為無為。事無事。味無味。大小多少。抱怨以德。圖難於其易。為大於其細。天下難事。必作於易。天下大事。必作於細。是以聖人終不為其大。故能成其大。夫輕諾必寡信。多易必多難。是以聖人猶難之。故終無難。

Translation

Act through nonaction. Attend to affairs through non-interference. Taste the tasteless. Regard the great as small, the many as few. Repay enmity with De.

Plan for the difficult while it is still easy; act on the great while it is still small. The difficult affairs of all under Heaven must arise from what is easy. The great affairs of all under Heaven must arise from what is small.

Therefore the Sage never treats things as great, and so is able to achieve greatness. One who promises lightly will rarely keep faith; one who takes much as easy will meet much that is hard. Therefore the Sage still regards things as difficult, and so in the end encounters no difficulty.

Word Notes

  • 圖 — "to plan": To plan for, to deliberate upon.
  • 諾 — "promise": To agree, to assent, to give one's word.

Chapter Explanation

Act with nonaction as one's action.

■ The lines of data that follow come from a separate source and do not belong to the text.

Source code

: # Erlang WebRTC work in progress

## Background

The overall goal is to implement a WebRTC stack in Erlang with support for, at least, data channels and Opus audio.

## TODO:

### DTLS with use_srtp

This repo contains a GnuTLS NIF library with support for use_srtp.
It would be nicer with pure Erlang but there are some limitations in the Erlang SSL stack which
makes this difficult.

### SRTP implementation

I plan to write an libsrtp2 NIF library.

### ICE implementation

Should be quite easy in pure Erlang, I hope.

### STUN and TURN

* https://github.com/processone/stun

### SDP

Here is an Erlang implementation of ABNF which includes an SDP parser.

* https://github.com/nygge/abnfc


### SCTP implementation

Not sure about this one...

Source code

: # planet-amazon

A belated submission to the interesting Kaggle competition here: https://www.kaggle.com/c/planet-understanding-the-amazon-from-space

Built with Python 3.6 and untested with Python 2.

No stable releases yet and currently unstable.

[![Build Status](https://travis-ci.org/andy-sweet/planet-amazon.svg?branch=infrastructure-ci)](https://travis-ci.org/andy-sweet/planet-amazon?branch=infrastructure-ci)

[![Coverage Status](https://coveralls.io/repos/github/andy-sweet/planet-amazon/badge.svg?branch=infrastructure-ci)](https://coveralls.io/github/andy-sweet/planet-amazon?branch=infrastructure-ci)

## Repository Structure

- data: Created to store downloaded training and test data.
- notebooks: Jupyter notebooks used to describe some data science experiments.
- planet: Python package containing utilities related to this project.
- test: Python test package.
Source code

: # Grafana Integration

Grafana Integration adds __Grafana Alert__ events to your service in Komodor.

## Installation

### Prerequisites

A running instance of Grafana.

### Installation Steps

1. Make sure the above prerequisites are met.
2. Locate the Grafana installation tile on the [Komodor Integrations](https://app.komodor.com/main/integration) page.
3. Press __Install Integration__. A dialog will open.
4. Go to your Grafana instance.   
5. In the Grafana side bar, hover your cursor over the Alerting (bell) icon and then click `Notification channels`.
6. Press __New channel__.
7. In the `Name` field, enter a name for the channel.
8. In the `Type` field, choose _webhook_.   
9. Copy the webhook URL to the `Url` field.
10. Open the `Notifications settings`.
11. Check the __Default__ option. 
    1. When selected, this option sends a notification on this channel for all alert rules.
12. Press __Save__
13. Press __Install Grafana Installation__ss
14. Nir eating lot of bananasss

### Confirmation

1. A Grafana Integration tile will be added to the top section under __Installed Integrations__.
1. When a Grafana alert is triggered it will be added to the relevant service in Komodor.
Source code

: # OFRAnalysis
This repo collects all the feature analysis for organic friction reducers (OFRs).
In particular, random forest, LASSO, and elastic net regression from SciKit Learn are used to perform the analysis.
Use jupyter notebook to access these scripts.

Attend to affairs with non-interference as one's approach. Taste the tasteless as one's flavor. The great, regard as small; the many, regard as few. Repay enmity with De. Plan for difficult things while they are still easy. Act on great things while they are still minute. The difficult affairs of all under Heaven must begin from what is easy; the great affairs of all under Heaven must begin from what is minute. For this reason, the Sage never waits until things have grown great before attending to them, and so is able to accomplish great things. Those who make promises lightly will inevitably fail to follow through and prove untrustworthy. Those who consider too many things easy will inevitably find much that is difficult. For this reason, the Sage still treats things as difficult — and so in the end encounters no difficulty. To treat things as difficult is precisely what ensures they will not become so.

Discourse

The general meaning of the entire chapter concerns acting on difficult things while they are still easy and on great things while they are still small — forestalling disaster before it takes shape, remaining watchful and alert. The entire life's learning of the Marquis of Wu, Zhuge Liang, was drawn from this chapter.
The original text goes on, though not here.